WORK ITEM — Say how many lines of the listing below hold the word "lineptr". Give only that number.
/---
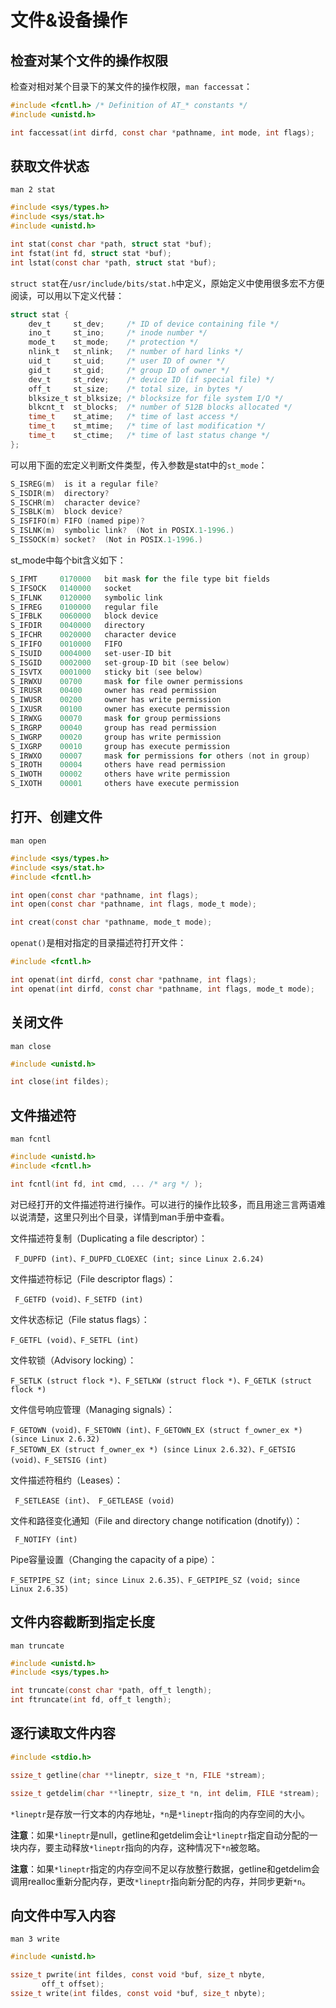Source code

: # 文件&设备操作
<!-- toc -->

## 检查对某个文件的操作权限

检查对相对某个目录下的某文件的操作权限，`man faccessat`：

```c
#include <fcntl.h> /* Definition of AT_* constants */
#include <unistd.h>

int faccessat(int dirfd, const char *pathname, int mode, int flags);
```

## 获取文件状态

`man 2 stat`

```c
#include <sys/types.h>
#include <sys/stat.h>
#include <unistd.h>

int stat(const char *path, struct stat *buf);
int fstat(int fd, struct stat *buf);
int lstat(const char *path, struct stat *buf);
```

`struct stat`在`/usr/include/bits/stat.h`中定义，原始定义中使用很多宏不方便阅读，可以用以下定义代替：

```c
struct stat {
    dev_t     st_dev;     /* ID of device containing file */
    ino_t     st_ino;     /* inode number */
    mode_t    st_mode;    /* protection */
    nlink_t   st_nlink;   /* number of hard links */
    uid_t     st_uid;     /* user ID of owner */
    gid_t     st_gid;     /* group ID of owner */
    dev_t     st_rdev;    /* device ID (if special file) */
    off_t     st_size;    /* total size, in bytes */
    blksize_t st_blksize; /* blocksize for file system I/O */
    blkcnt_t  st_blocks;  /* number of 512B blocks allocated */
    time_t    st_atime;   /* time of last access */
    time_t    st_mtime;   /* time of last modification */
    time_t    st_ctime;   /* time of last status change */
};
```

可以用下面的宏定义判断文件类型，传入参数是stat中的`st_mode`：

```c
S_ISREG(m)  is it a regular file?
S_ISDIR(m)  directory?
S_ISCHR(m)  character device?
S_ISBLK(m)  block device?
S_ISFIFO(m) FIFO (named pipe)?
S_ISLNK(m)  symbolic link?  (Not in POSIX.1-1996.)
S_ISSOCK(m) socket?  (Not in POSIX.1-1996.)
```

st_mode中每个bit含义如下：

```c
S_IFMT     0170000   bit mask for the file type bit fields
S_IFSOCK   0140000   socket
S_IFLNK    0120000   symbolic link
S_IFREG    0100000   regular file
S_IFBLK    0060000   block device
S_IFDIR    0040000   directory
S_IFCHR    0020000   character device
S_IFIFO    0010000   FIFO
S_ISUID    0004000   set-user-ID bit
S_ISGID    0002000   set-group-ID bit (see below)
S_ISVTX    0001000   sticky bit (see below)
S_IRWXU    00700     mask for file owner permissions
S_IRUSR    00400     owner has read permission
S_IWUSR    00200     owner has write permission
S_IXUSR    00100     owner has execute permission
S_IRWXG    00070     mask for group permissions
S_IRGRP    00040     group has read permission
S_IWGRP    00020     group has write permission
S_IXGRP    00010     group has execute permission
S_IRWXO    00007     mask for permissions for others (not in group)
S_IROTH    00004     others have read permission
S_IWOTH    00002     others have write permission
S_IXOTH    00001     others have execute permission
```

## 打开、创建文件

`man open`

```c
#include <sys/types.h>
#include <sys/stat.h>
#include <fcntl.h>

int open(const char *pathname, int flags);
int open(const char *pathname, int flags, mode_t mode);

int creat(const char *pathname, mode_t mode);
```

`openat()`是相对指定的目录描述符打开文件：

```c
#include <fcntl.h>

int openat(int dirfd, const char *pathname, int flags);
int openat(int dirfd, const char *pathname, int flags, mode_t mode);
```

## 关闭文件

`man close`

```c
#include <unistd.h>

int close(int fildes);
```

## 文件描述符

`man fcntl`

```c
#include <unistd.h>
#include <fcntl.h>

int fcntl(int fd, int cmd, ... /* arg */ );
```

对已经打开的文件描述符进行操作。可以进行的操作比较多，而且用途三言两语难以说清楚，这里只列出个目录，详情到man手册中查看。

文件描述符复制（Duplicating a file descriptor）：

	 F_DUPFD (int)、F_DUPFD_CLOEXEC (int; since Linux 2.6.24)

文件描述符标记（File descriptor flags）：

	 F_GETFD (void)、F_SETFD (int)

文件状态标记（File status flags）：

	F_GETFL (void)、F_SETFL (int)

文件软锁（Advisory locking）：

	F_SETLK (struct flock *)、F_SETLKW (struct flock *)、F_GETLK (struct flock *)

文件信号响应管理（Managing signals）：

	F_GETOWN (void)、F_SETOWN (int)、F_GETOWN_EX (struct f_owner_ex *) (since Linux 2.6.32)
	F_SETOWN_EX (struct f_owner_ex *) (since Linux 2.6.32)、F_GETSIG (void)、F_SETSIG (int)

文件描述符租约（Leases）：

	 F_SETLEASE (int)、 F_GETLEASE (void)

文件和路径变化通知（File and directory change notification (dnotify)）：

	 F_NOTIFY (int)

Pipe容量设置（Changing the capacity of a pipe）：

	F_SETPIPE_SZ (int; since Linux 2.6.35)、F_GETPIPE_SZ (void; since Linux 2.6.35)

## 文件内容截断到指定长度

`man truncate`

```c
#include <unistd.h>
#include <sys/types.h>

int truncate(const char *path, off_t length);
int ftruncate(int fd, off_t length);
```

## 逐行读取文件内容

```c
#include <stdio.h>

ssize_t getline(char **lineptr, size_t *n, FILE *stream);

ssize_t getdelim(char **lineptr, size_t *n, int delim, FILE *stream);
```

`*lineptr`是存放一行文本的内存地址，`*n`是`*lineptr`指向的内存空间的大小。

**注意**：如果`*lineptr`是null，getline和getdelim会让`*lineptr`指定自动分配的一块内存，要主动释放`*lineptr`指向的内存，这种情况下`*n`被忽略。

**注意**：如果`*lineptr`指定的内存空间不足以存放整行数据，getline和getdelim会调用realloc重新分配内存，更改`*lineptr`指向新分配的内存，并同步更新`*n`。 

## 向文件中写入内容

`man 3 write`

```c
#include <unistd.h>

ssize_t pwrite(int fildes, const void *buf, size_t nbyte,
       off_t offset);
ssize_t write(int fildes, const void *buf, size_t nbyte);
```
\---
SOLUTION TO THIS TASK — 5